The government is currently seeking to amend the law, through the Lagos State House of Assembly to extend the tenure of council chairmen to four years instead of three years.
The Attorney General and Commissioner for Justice, Ade Ipaye said in Lagos that the amendment proposal came out of various suggestions made towards improving administrative efficiency at the local government level.
The commissioner said government believes that the proposed amendment would make government at the grassroots more efficient and result oriented.
“Many keen observers find the three years turnaround time to be a disadvantage. Typically, chairmen and councilors come into government as freshers. They spend the first year settling down, appreciating the demands of the office and generally orientating themselves. Let us assume that by the second year they have a fair grip and increasing efficiency, this is virtually lost by the third year.
“With elections approaching, they are heavily distracted. Furthermore, a lot of people have canvassed the harmonization of terms of office across the board, for instance, federal, state and local governments, so that we do not have what appears to be an unending political or electioneering season. In the light of these arguments, we believe that the proposed amendment will make governments more efficient at the local level,” Ipaye explained.
Ipaye stated that if the House of Assembly considered the amendment worthy of passage as proposed, serving political office holders at the local government level would be at par with their colleagues at the state and federal levels.
“They will get a four-year term which is renewable once, provided they are re-elected. After two terms they will not be able to contest for the same position again,” he said.

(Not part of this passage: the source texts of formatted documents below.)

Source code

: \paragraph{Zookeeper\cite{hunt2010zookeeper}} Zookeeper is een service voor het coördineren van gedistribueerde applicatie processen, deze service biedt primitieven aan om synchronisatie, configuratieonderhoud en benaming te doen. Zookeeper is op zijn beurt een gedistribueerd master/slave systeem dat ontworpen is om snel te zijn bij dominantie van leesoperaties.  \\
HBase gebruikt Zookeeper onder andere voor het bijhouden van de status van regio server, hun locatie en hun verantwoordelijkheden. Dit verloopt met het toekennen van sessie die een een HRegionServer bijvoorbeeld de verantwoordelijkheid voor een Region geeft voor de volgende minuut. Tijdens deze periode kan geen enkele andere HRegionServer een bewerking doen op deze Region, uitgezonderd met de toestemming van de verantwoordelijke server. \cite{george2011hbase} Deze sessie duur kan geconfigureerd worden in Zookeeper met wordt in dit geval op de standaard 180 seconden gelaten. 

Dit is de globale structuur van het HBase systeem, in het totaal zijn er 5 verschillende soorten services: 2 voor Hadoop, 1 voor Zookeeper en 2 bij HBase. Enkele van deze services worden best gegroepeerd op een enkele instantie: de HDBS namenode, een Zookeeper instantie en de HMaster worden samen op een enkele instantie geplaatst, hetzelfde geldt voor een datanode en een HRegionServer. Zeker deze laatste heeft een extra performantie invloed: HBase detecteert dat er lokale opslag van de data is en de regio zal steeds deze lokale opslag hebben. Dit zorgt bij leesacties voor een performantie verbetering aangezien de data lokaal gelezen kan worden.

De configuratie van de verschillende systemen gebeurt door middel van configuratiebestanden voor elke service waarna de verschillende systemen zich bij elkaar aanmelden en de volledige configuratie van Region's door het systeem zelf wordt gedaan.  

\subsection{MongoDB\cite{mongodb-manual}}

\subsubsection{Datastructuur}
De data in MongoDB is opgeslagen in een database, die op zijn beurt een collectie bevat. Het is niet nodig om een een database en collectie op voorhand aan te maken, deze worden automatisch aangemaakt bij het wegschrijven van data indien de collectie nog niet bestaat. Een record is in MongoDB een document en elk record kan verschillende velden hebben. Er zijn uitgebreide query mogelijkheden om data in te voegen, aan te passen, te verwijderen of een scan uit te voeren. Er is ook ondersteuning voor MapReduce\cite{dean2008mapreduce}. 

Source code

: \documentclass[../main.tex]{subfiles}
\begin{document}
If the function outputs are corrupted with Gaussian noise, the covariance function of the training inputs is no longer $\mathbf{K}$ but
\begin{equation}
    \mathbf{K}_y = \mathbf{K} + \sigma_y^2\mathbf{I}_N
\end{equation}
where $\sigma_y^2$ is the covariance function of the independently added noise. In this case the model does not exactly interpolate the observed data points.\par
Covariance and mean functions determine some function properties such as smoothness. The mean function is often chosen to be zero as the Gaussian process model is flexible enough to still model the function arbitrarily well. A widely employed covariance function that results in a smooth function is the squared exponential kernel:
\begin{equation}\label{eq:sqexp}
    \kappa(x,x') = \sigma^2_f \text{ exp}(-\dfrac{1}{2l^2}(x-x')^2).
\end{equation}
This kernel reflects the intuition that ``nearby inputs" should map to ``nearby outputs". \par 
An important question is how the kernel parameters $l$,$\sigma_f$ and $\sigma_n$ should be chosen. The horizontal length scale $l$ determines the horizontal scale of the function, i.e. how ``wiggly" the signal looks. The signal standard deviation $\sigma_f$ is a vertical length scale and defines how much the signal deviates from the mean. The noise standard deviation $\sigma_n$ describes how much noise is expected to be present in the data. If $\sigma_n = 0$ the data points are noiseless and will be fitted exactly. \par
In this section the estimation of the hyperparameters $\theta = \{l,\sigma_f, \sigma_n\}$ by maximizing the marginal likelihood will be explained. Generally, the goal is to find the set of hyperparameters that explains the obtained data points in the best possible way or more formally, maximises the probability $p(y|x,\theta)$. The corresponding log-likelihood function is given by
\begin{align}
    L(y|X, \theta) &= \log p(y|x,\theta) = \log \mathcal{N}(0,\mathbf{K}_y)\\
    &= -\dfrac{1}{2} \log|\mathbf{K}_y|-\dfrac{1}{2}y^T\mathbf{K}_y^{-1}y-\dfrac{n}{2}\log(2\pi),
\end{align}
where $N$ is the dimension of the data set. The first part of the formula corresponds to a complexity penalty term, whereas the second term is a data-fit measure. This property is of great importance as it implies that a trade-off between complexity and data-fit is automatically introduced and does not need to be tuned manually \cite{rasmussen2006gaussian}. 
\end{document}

On the intention of the Federal Government to sell the National Theatre, the Attorney General said the state government might contest the decision in court if the Federal Government should sell it to private bodies instead of the state government.
“In fact, we are really not sure of the intentions of the Federal Government in this regard. However, we reiterate our readiness to take over, refurbish and use these heritage assets for their intended purposes.
“I think Lagos State Government is eminently deserving of this opportunity. In a very real sense, we do have a stake in these monuments, having hosted the Federal Government as capital territory for so long and created the enabling environment for their establishment.
“Apart from their being on Lagos soil, these monuments are an intimate part of the Lagos history and social scene. If anyone can be trusted to value and treasure them, it is the Lagos State Government,” he explained.
According to him, if the National Theatre is eventually sold, “we feel very strongly about these monuments-for all the good reasons. For many of them, we will no doubt consider the legal option if it comes to that. In the meantime, we are focused on persuasion, hoping that the Federal Government will appreciate the obvious merit of our position.”